(WHAT IS BEING ASKED)
Output all records below verbatim.

== SOURCE MATERIAL

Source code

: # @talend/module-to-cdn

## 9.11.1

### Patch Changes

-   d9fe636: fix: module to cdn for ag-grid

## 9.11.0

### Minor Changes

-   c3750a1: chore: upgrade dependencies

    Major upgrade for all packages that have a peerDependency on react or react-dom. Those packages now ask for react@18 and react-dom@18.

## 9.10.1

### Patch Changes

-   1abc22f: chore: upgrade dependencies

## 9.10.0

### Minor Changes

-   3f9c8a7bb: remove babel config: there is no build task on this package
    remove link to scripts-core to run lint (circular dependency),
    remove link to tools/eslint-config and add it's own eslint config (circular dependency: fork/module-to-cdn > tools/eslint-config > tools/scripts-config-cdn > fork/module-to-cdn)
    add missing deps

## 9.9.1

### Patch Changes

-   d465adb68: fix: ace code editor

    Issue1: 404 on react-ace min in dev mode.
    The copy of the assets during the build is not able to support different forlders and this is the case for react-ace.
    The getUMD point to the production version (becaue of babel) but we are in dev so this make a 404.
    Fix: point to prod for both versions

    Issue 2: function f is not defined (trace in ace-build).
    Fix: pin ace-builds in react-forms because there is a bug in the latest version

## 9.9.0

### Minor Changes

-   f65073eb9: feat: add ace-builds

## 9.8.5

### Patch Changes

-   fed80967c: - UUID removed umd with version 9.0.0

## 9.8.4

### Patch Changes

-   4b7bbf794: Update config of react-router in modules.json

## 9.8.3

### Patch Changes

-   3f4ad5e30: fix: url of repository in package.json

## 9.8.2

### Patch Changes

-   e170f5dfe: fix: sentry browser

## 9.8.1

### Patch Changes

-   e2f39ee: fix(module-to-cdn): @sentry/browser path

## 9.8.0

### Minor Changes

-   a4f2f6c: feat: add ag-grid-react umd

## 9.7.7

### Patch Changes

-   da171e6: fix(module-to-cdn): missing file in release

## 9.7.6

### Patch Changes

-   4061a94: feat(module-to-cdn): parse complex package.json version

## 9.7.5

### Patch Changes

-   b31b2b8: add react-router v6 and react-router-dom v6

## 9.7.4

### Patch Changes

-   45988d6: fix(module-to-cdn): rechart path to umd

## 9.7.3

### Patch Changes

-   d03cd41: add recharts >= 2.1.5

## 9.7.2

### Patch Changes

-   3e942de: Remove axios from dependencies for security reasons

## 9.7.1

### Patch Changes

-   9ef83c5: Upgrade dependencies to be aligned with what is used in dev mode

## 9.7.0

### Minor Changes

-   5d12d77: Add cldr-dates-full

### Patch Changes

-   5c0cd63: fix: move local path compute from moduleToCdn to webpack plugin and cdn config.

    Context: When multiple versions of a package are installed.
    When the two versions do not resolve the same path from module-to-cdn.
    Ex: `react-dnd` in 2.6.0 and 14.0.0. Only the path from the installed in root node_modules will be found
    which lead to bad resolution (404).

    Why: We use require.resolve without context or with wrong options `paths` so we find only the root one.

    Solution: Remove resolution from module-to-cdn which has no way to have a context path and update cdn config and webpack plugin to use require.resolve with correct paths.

====

(ANSWER TO THIS EXERCISE)
Source code

: # @talend/module-to-cdn

## 9.11.1

### Patch Changes

-   d9fe636: fix: module to cdn for ag-grid

## 9.11.0

### Minor Changes

-   c3750a1: chore: upgrade dependencies

    Major upgrade for all packages that have a peerDependency on react or react-dom. Those packages now ask for react@18 and react-dom@18.

## 9.10.1

### Patch Changes

-   1abc22f: chore: upgrade dependencies

## 9.10.0

### Minor Changes

-   3f9c8a7bb: remove babel config: there is no build task on this package
    remove link to scripts-core to run lint (circular dependency),
    remove link to tools/eslint-config and add it's own eslint config (circular dependency: fork/module-to-cdn > tools/eslint-config > tools/scripts-config-cdn > fork/module-to-cdn)
    add missing deps

## 9.9.1

### Patch Changes

-   d465adb68: fix: ace code editor

    Issue1: 404 on react-ace min in dev mode.
    The copy of the assets during the build is not able to support different forlders and this is the case for react-ace.
    The getUMD point to the production version (becaue of babel) but we are in dev so this make a 404.
    Fix: point to prod for both versions

    Issue 2: function f is not defined (trace in ace-build).
    Fix: pin ace-builds in react-forms because there is a bug in the latest version

## 9.9.0

### Minor Changes

-   f65073eb9: feat: add ace-builds

## 9.8.5

### Patch Changes

-   fed80967c: - UUID removed umd with version 9.0.0

## 9.8.4

### Patch Changes

-   4b7bbf794: Update config of react-router in modules.json

## 9.8.3

### Patch Changes

-   3f4ad5e30: fix: url of repository in package.json

## 9.8.2

### Patch Changes

-   e170f5dfe: fix: sentry browser

## 9.8.1

### Patch Changes

-   e2f39ee: fix(module-to-cdn): @sentry/browser path

## 9.8.0

### Minor Changes

-   a4f2f6c: feat: add ag-grid-react umd

## 9.7.7

### Patch Changes

-   da171e6: fix(module-to-cdn): missing file in release

## 9.7.6

### Patch Changes

-   4061a94: feat(module-to-cdn): parse complex package.json version

## 9.7.5

### Patch Changes

-   b31b2b8: add react-router v6 and react-router-dom v6

## 9.7.4

### Patch Changes

-   45988d6: fix(module-to-cdn): rechart path to umd

## 9.7.3

### Patch Changes

-   d03cd41: add recharts >= 2.1.5

## 9.7.2

### Patch Changes

-   3e942de: Remove axios from dependencies for security reasons

## 9.7.1

### Patch Changes

-   9ef83c5: Upgrade dependencies to be aligned with what is used in dev mode

## 9.7.0

### Minor Changes

-   5d12d77: Add cldr-dates-full

### Patch Changes

-   5c0cd63: fix: move local path compute from moduleToCdn to webpack plugin and cdn config.

    Context: When multiple versions of a package are installed.
    When the two versions do not resolve the same path from module-to-cdn.
    Ex: `react-dnd` in 2.6.0 and 14.0.0. Only the path from the installed in root node_modules will be found
    which lead to bad resolution (404).

    Why: We use require.resolve without context or with wrong options `paths` so we find only the root one.

    Solution: Remove resolution from module-to-cdn which has no way to have a context path and update cdn config and webpack plugin to use require.resolve with correct paths.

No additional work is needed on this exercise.